▶ [What is required]
From the records that follow, copy every line that contains the word "paths".

___ Data for analysis

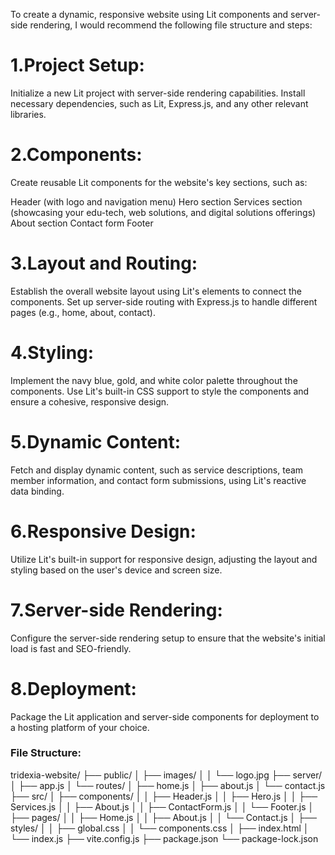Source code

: To create a dynamic, responsive website using Lit components and server-side rendering, I would recommend the following file structure and steps:

# 1.Project Setup:

Initialize a new Lit project with server-side rendering capabilities.
Install necessary dependencies, such as Lit, Express.js, and any other relevant libraries.


# 2.Components:

Create reusable Lit components for the website's key sections, such as:

Header (with logo and navigation menu)
Hero section
Services section (showcasing your edu-tech, web solutions, and digital solutions offerings)
About section
Contact form
Footer




# 3.Layout and Routing:

Establish the overall website layout using Lit's <slot> elements to connect the components.
Set up server-side routing with Express.js to handle different pages (e.g., home, about, contact).


# 4.Styling:

Implement the navy blue, gold, and white color palette throughout the components.
Use Lit's built-in CSS support to style the components and ensure a cohesive, responsive design.


# 5.Dynamic Content:

Fetch and display dynamic content, such as service descriptions, team member information, and contact form submissions, using Lit's reactive data binding.


# 6.Responsive Design:

Utilize Lit's built-in support for responsive design, adjusting the layout and styling based on the user's device and screen size.


# 7.Server-side Rendering:

Configure the server-side rendering setup to ensure that the website's initial load is fast and SEO-friendly.


# 8.Deployment:

Package the Lit application and server-side components for deployment to a hosting platform of your choice.


### File Structure:

tridexia-website/
├── public/
│   ├── images/
│   │   └── logo.jpg
├── server/
│   ├── app.js
│   └── routes/
│       ├── home.js
│       ├── about.js
│       └── contact.js
├── src/
│   ├── components/
│   │   ├── Header.js
│   │   ├── Hero.js
│   │   ├── Services.js
│   │   ├── About.js
│   │   ├── ContactForm.js
│   │   └── Footer.js
│   ├── pages/
│   │   ├── Home.js
│   │   ├── About.js
│   │   └── Contact.js
│   ├── styles/
│   │   ├── global.css
│   │   └── components.css
│   ├── index.html
│   └── index.js
├── vite.config.js
├── package.json
└── package-lock.json


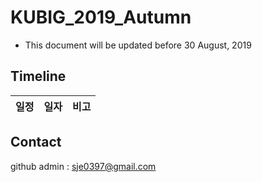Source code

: # KUBIG_2019_Autumn

- This document will be updated before 30 August, 2019

## Timeline
| 일정                    |  일자 | 비고                                |
| ------------------- | -------------|-------------------------- |


## Contact
github admin : sje0397@gmail.com
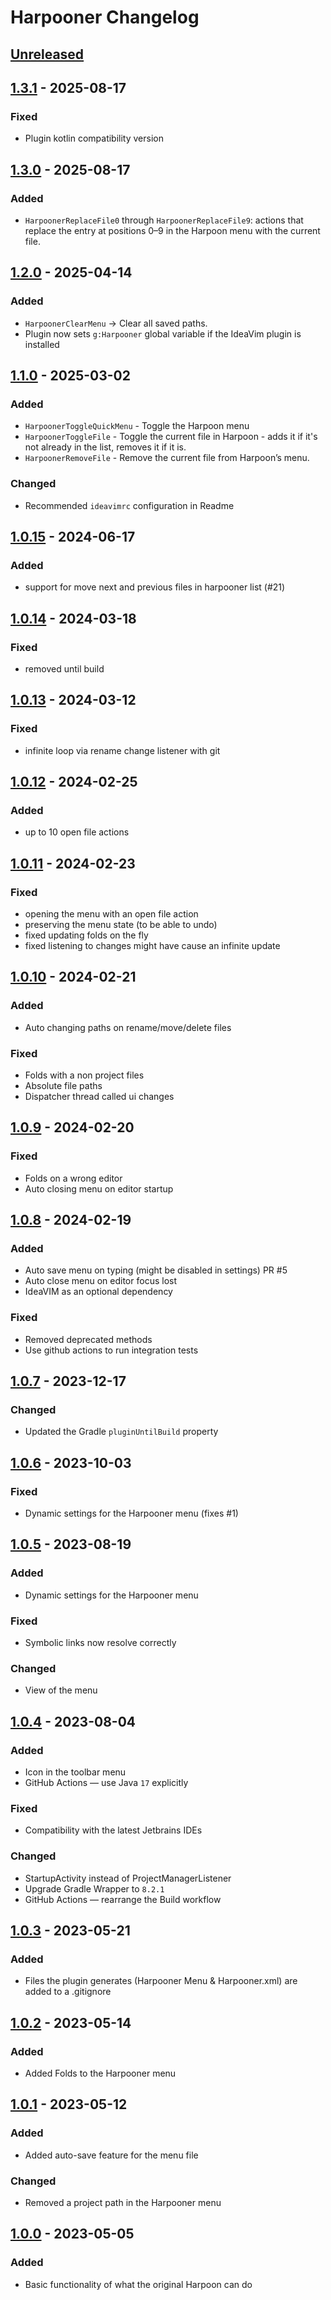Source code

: <!-- Keep a Changelog guide -> https://keepachangelog.com -->

# Harpooner Changelog

## [Unreleased]

## [1.3.1] - 2025-08-17

### Fixed
- Plugin kotlin compatibility version

## [1.3.0] - 2025-08-17

### Added
- `HarpoonerReplaceFile0` through `HarpoonerReplaceFile9`: actions that replace the entry at positions 0–9 in the
  Harpoon menu with the current file.

## [1.2.0] - 2025-04-14

### Added
- `HarpoonerClearMenu` → Clear all saved paths.
- Plugin now sets `g:Harpooner` global variable if the IdeaVim plugin is installed

## [1.1.0] - 2025-03-02

### Added
- `HarpoonerToggleQuickMenu` - Toggle the Harpoon menu
- `HarpoonerToggleFile` - Toggle the current file in Harpoon - adds it if it's not already in the list, removes it if it
  is.
- `HarpoonerRemoveFile` - Remove the current file from Harpoon’s menu.

### Changed
- Recommended `ideavimrc` configuration in Readme

## [1.0.15] - 2024-06-17

### Added
- support for move next and previous files in harpooner list (#21)

## [1.0.14] - 2024-03-18

### Fixed
- removed until build

## [1.0.13] - 2024-03-12

### Fixed
- infinite loop via rename change listener with git

## [1.0.12] - 2024-02-25

### Added
- up to 10 open file actions

## [1.0.11] - 2024-02-23

### Fixed
- opening the menu with an open file action
- preserving the menu state (to be able to undo)
- fixed updating folds on the fly
- fixed listening to changes might have cause an infinite update

## [1.0.10] - 2024-02-21

### Added
- Auto changing paths on rename/move/delete files

### Fixed
- Folds with a non project files
- Absolute file paths
- Dispatcher thread called ui changes

## [1.0.9] - 2024-02-20

### Fixed
- Folds on a wrong editor
- Auto closing menu on editor startup

## [1.0.8] - 2024-02-19

### Added
- Auto save menu on typing (might be disabled in settings) PR #5
- Auto close menu on editor focus lost
- IdeaVIM as an optional dependency

### Fixed
- Removed deprecated methods
- Use github actions to run integration tests

## [1.0.7] - 2023-12-17

### Changed
- Updated the Gradle `pluginUntilBuild` property

## [1.0.6] - 2023-10-03

### Fixed
- Dynamic settings for the Harpooner menu (fixes #1)

## [1.0.5] - 2023-08-19

### Added
- Dynamic settings for the Harpooner menu

### Fixed
- Symbolic links now resolve correctly

### Changed
- View of the menu

## [1.0.4] - 2023-08-04

### Added
- Icon in the toolbar menu
- GitHub Actions — use Java `17` explicitly

### Fixed
- Compatibility with the latest Jetbrains IDEs

### Changed
- StartupActivity instead of ProjectManagerListener
- Upgrade Gradle Wrapper to `8.2.1`
- GitHub Actions — rearrange the Build workflow

## [1.0.3] - 2023-05-21

### Added
- Files the plugin generates (Harpooner Menu & Harpooner.xml) are added to a .gitignore

## [1.0.2] - 2023-05-14

### Added
- Added Folds to the Harpooner menu

## [1.0.1] - 2023-05-12

### Added
- Added auto-save feature for the menu file

### Changed
- Removed a project path in the Harpooner menu

## [1.0.0] - 2023-05-05

### Added
- Basic functionality of what the original Harpoon can do

[Unreleased]: https://github.com/erotourtes/Harpooner/compare/v1.3.1...HEAD
[1.3.1]: https://github.com/erotourtes/Harpooner/compare/v1.3.0...v1.3.1
[1.3.0]: https://github.com/erotourtes/Harpooner/compare/v1.2.0...v1.3.0
[1.2.0]: https://github.com/erotourtes/Harpooner/compare/v1.1.0...v1.2.0
[1.1.0]: https://github.com/erotourtes/Harpooner/compare/v1.0.15...v1.1.0
[1.0.15]: https://github.com/erotourtes/Harpooner/compare/v1.0.14...v1.0.15
[1.0.14]: https://github.com/erotourtes/Harpooner/compare/v1.0.13...v1.0.14
[1.0.13]: https://github.com/erotourtes/Harpooner/compare/v1.0.12...v1.0.13
[1.0.12]: https://github.com/erotourtes/Harpooner/compare/v1.0.11...v1.0.12
[1.0.11]: https://github.com/erotourtes/Harpooner/compare/v1.0.10...v1.0.11
[1.0.10]: https://github.com/erotourtes/Harpooner/compare/v1.0.9...v1.0.10
[1.0.9]: https://github.com/erotourtes/Harpooner/compare/v1.0.8...v1.0.9
[1.0.8]: https://github.com/erotourtes/Harpooner/compare/v1.0.7...v1.0.8
[1.0.7]: https://github.com/erotourtes/Harpooner/compare/v1.0.6...v1.0.7
[1.0.6]: https://github.com/erotourtes/Harpooner/compare/v1.0.5...v1.0.6
[1.0.5]: https://github.com/erotourtes/Harpooner/compare/v1.0.4...v1.0.5
[1.0.4]: https://github.com/erotourtes/Harpooner/compare/v1.0.3...v1.0.4
[1.0.3]: https://github.com/erotourtes/Harpooner/compare/v1.0.2...v1.0.3
[1.0.2]: https://github.com/erotourtes/Harpooner/compare/v1.0.1...v1.0.2
[1.0.1]: https://github.com/erotourtes/Harpooner/compare/v1.0.0...v1.0.1
[1.0.0]: https://github.com/erotourtes/Harpooner/commits/v1.0.0
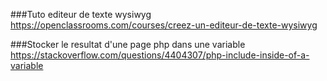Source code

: ###Tuto editeur de texte wysiwyg
https://openclassrooms.com/courses/creez-un-editeur-de-texte-wysiwyg

###Stocker le resultat d'une page php dans une variable
https://stackoverflow.com/questions/4404307/php-include-inside-of-a-variable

______

▶ [The answer]
- `HarpoonerClearMenu` → Clear all saved paths.
- Auto changing paths on rename/move/delete files
- Absolute file paths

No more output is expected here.